540. Potential Economic Benefits of Adapting Agricultural Production Systems to Future Climate Change

• Authors:
  • Bengtson, L. E.
  • Fagre, D.
  • Pederson, G.
  • Zeyuan, Q.
  • Prato, T.
  • Williams, J. R.
• Source: Environmental Management
• Volume: 45
• Issue: 3
• Year: 2010
• Summary: Potential economic impacts of future climate change on crop enterprise net returns and annual net farm income (NFI) are evaluated for small and large representative farms in Flathead Valley in Northwest Montana. Crop enterprise net returns and NFI in an historical climate period (1960-2005) and future climate period (2006-2050) are compared when agricultural production systems (APSs) are adapted to future climate change.
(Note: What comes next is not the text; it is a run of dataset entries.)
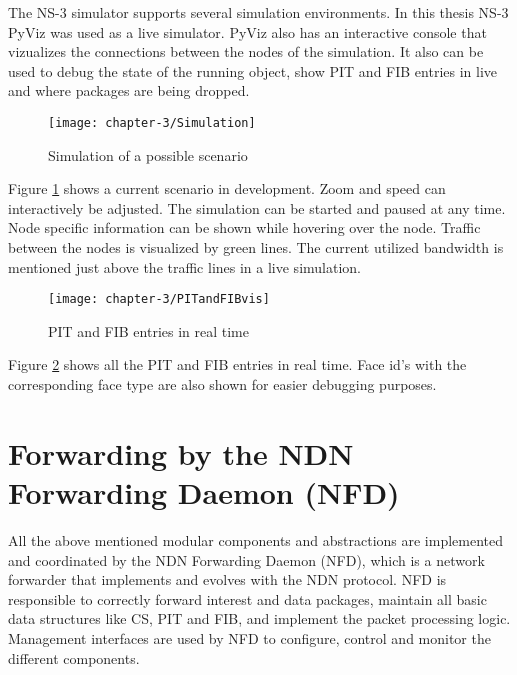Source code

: The NS-3 simulator supports several simulation environments. In this thesis NS-3 PyViz was used as a live simulator. PyViz also has an interactive console that vizualizes the connections between the nodes of the simulation. It also can be used to debug the state of the running object, show PIT and FIB entries in live and where packages are being dropped.

\begin{figure}[H]
  \centering
  \texttt{[image: chapter-3/Simulation]}
  \caption{Simulation of a possible scenario}
  \label{fig:Simulation}
\end{figure}

Figure \ref{fig:Simulation} shows a current scenario in development. Zoom and speed can interactively be adjusted. The simulation can be started and paused at any time. Node specific information can be shown while hovering over the node. Traffic between the nodes is visualized by green lines. The current utilized bandwidth is mentioned just above the traffic lines in a live simulation.

\begin{figure}[H]
  \centering
  \texttt{[image: chapter-3/PITandFIBvis]}
  \caption{PIT and FIB entries in real time}
  \label{fig:PITandFIBvis}
\end{figure}

Figure \ref{fig:PITandFIBvis} shows all the PIT and FIB entries in real time. Face id's with the corresponding face type are also shown for easier debugging purposes.

\section{Forwarding by the NDN Forwarding Daemon (NFD)}

All the above mentioned modular components and abstractions are implemented and coordinated by the NDN Forwarding Daemon (NFD), which is a network forwarder that implements and evolves with the NDN protocol. NFD is responsible to correctly forward interest and data packages, maintain all basic data structures like CS, PIT and FIB, and implement the packet processing logic. Management interfaces are used by NFD to configure, control and monitor the different components.

\vspace{5mm} %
Climate conditions in the future climate period are based on the A1B, B1, and A2 CO(2) emission scenarios from the Intergovernmental Panel on Climate Change Fourth Assessment Report. Steps in the evaluation include: (1) specifying crop enterprises and APSs (i.e., combinations of crop enterprises) in consultation with locals producers; (2) simulating crop yields for two soils, crop prices, crop enterprises costs, and NFIs for APSs; (3) determining the dominant APS in the historical and future climate periods in terms of NFI; and (4) determining whether NFI for the dominant APS in the historical climate period is superior to NFI for the dominant APS in the future climate period. Crop yields are simulated using the Environmental/Policy Integrated Climate (EPIC) model and dominance comparisons for NFI are based on the stochastic efficiency with respect to a function (SERF) criterion. Probability distributions that best fit the EPIC-simulated crop yields are used to simulate 100 values for crop yields for the two soils in the historical and future climate periods. Best-fitting probability distributions for historical inflation-adjusted crop prices and specified triangular probability distributions for crop enterprise costs are used to simulate 100 values for crop prices and crop enterprise costs. Averaged over all crop enterprises, farm sizes, and soil types, simulated net return per ha averaged over all crop enterprises decreased 24% and simulated mean NFI for APSs decreased 57% between the historical and future climate periods. Although adapting APSs to future climate change is advantageous (i.e., NFI with adaptation is superior to NFI without adaptation based on SERF), in six of the nine cases in which adaptation is advantageous, NFI with adaptation in the future climate period is inferior to NFI in the historical climate period. Therefore, adaptation of APSs to future climate change in Flathead Valley is insufficient to offset the adverse impacts on NFI of such change.